Where a line holds the word "your", copy that line from the data below.
□ □ □ □ □
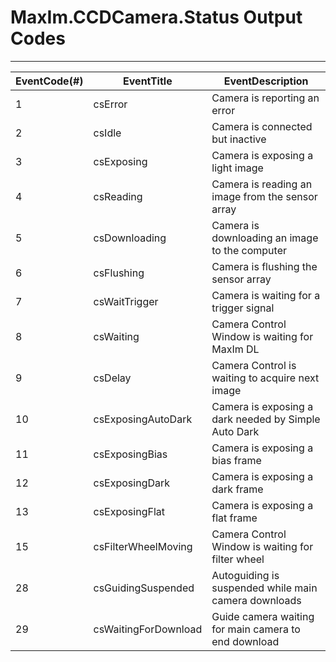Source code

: # MaxIm.CCDCamera.Status Output Codes

---

| EventCode(#) | EventTitle           |EventDescription                                      |
|--------------|----------------------|------------------------------------------------------|
| 1            | csError              | Camera is reporting an error                         |
| 2            | csIdle               | Camera is connected but inactive                     |
| 3            | csExposing           | Camera is exposing a light image                     |
| 4            | csReading            | Camera is reading an image from the sensor array     |
| 5            | csDownloading        | Camera is downloading an image to the computer       |
| 6            | csFlushing           | Camera is flushing the sensor array                  |
| 7            | csWaitTrigger        | Camera is waiting for a trigger signal               |
| 8            | csWaiting            | Camera Control Window is waiting for MaxIm DL        |
| 9            | csDelay              | Camera Control is waiting to acquire next image      |
| 10           | csExposingAutoDark   | Camera is exposing a dark needed by Simple Auto Dark |
| 11           | csExposingBias       | Camera is exposing a bias frame                      |
| 12           | csExposingDark       | Camera is exposing a dark frame                      |
| 13           | csExposingFlat       | Camera is exposing a flat frame                      |
| 15           | csFilterWheelMoving  | Camera Control Window is waiting for filter wheel    |
| 28           | csGuidingSuspended   | Autoguiding is suspended while main camera downloads |
| 29           | csWaitingForDownload | Guide camera waiting for main camera to end download |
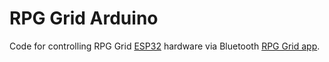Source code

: # RPG Grid Arduino
Code for controlling RPG Grid [ESP32] hardware via Bluetooth [RPG Grid app].

[RPG Grid app]: https://github.com/Edvinas01/rpg-grid
[ESP32]: https://www.espressif.com/en/products/hardware/esp32/overview
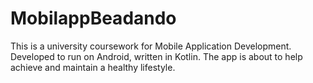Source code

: # MobilappBeadando
This is a university coursework for Mobile Application Development. Developed to run on Android, written in Kotlin. 
The app is about to help achieve and maintain a healthy lifestyle.
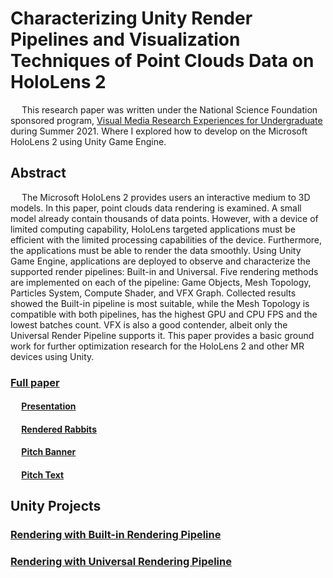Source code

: # Characterizing Unity Render Pipelines and Visualization Techniques of Point Clouds Data on HoloLens 2
&emsp; This research paper was written under the National Science Foundation sponsored program, [Visual Media Research Experiences for Undergraduate](https://web.asu.edu/imaging-lyceum/visual-media-reu) during Summer 2021. Where I explored how to develop on the Microsoft HoloLens 2 using Unity Game Engine.  

## Abstract
&emsp; The Microsoft HoloLens 2 provides users an interactive
medium to 3D models. In this paper, point clouds data rendering is examined. A small model already contain thousands
of data points. However, with a device of limited computing
capability, HoloLens targeted applications must be efficient
with the limited processing capabilities of the device. Furthermore, the applications must be able to render the data
smoothly. Using Unity Game Engine, applications are deployed to observe and characterize the supported render
pipelines: Built-in and Universal. Five rendering methods
are implemented on each of the pipeline: Game Objects,
Mesh Topology, Particles System, Compute Shader, and VFX
Graph.
Collected results showed the Built-in pipeline is most suitable, while the Mesh Topology is compatible with both pipelines,
has the highest GPU and CPU FPS and the lowest batches
count. VFX is also a good contender, albeit only the Universal Render Pipeline supports it. This paper provides a
basic ground work for further optimization research for the
HoloLens 2 and other MR devices using Unity.

### [Full paper](Assets/ThyDo_FinalReport.pdf)
#### &emsp; [Presentation](Assets/ThyDo_Final%20Presentation.pdf)
#### &emsp; [Rendered Rabbits](Assets/RabbitPhotos/)
#### &emsp; [Pitch Banner](Assets/ThyDo_PresentationPitch.pdf)
#### &emsp; [Pitch Text](Assets/Pitch.txt)

## Unity Projects
### [Rendering with Built-in Rendering Pipeline](https://github.com/thydo/Profiler)
### [Rendering with Universal Rendering Pipeline](https://github.com/thydo/URP)
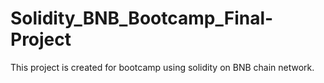 # Solidity_BNB_Bootcamp_Final-Project
This project is created for bootcamp using solidity on BNB chain network.
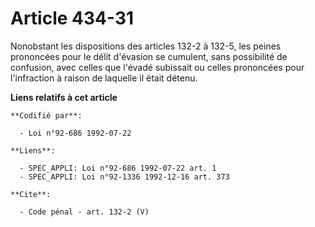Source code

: # Article 434-31

Nonobstant les dispositions des articles 132-2 à 132-5, les peines prononcées pour le délit d'évasion se cumulent, sans
possibilité de confusion, avec celles que l'évadé subissait ou celles prononcées pour l'infraction à raison de laquelle il
était détenu.

**Liens relatifs à cet article**

	**Codifié par**:

	  - Loi n°92-686 1992-07-22

	**Liens**:

	  - SPEC_APPLI: Loi n°92-686 1992-07-22 art. 1
	  - SPEC_APPLI: Loi n°92-1336 1992-12-16 art. 373

	**Cite**:

	  - Code pénal - art. 132-2 (V)
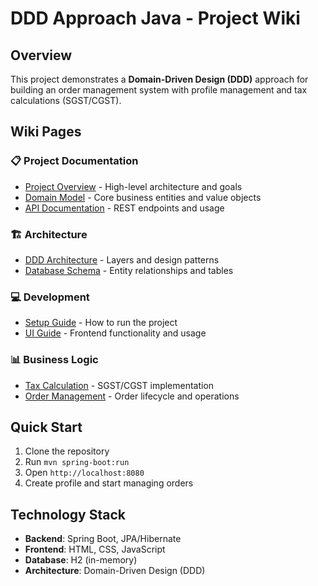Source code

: # DDD Approach Java - Project Wiki

## Overview
This project demonstrates a **Domain-Driven Design (DDD)** approach for building an order management system with profile management and tax calculations (SGST/CGST).

## Wiki Pages

### 📋 Project Documentation
- [Project Overview](Project-Overview.md) - High-level architecture and goals
- [Domain Model](Domain-Model.md) - Core business entities and value objects
- [API Documentation](API-Documentation.md) - REST endpoints and usage

### 🏗️ Architecture
- [DDD Architecture](DDD-Architecture.md) - Layers and design patterns
- [Database Schema](Database-Schema.md) - Entity relationships and tables

### 💻 Development
- [Setup Guide](Setup-Guide.md) - How to run the project
- [UI Guide](UI-Guide.md) - Frontend functionality and usage

### 📊 Business Logic
- [Tax Calculation](Tax-Calculation.md) - SGST/CGST implementation
- [Order Management](Order-Management.md) - Order lifecycle and operations

## Quick Start
1. Clone the repository
2. Run `mvn spring-boot:run`
3. Open `http://localhost:8080`
4. Create profile and start managing orders

## Technology Stack
- **Backend**: Spring Boot, JPA/Hibernate
- **Frontend**: HTML, CSS, JavaScript
- **Database**: H2 (in-memory)
- **Architecture**: Domain-Driven Design (DDD)
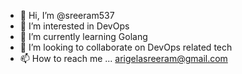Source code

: - 👋 Hi, I’m @sreeram537
- 👀 I’m interested in DevOps
- 🌱 I’m currently learning Golang
- 💞️ I’m looking to collaborate on DevOps related tech
- 📫 How to reach me ... arigelasreeram@gmail.com

<!---
sreeram537/sreeram537 is a ✨ special ✨ repository because its `README.md` (this file) appears on your GitHub profile.
You can click the Preview link to take a look at your changes.
--->
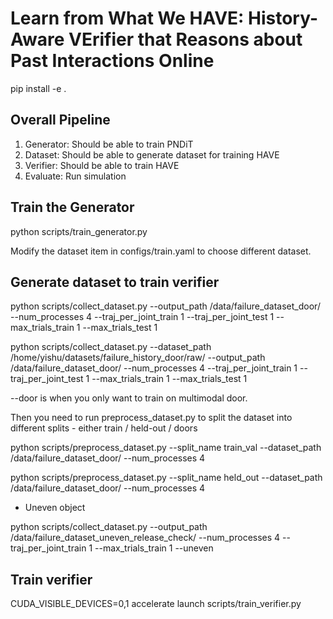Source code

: # Learn from What We HAVE: History-Aware VErifier that Reasons about Past Interactions Online

pip install -e .

## Overall Pipeline

1. Generator: Should be able to train PNDiT
2. Dataset: Should be able to generate dataset for training HAVE
3. Verifier: Should be able to train HAVE
4. Evaluate: Run simulation

## Train the Generator

python scripts/train_generator.py

Modify the dataset item in configs/train.yaml to choose different dataset.


## Generate dataset to train verifier

python scripts/collect_dataset.py --output_path /data/failure_dataset_door/ --num_processes 4 --traj_per_joint_train 1 --traj_per_joint_test 1 --max_trials_train 1 --max_trials_test 1

python scripts/collect_dataset.py --dataset_path /home/yishu/datasets/failure_history_door/raw/ --output_path /data/failure_dataset_door/ --num_processes 4 --traj_per_joint_train 1 --traj_per_joint_test 1 --max_trials_train 1 --max_trials_test 1

--door is when you only want to train on multimodal door.

Then you need to run preprocess_dataset.py to split the dataset into different splits - either train / held-out / doors


python scripts/preprocess_dataset.py --split_name train_val --dataset_path /data/failure_dataset_door/ --num_processes 4

python scripts/preprocess_dataset.py --split_name held_out --dataset_path /data/failure_dataset_door/ --num_processes 4

- Uneven object

python scripts/collect_dataset.py --output_path /data/failure_dataset_uneven_release_check/ --num_processes 4 --traj_per_joint_train 1 --max_trials_train 1 --uneven

## Train verifier

CUDA_VISIBLE_DEVICES=0,1 accelerate launch scripts/train_verifier.py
□ □ □ □ □
# THE COMPLETED TASK:
sreeram537/sreeram537 is a ✨ special ✨ repository because its `README.md` (this file) appears on your GitHub profile.
You can click the Preview link to take a look at your changes.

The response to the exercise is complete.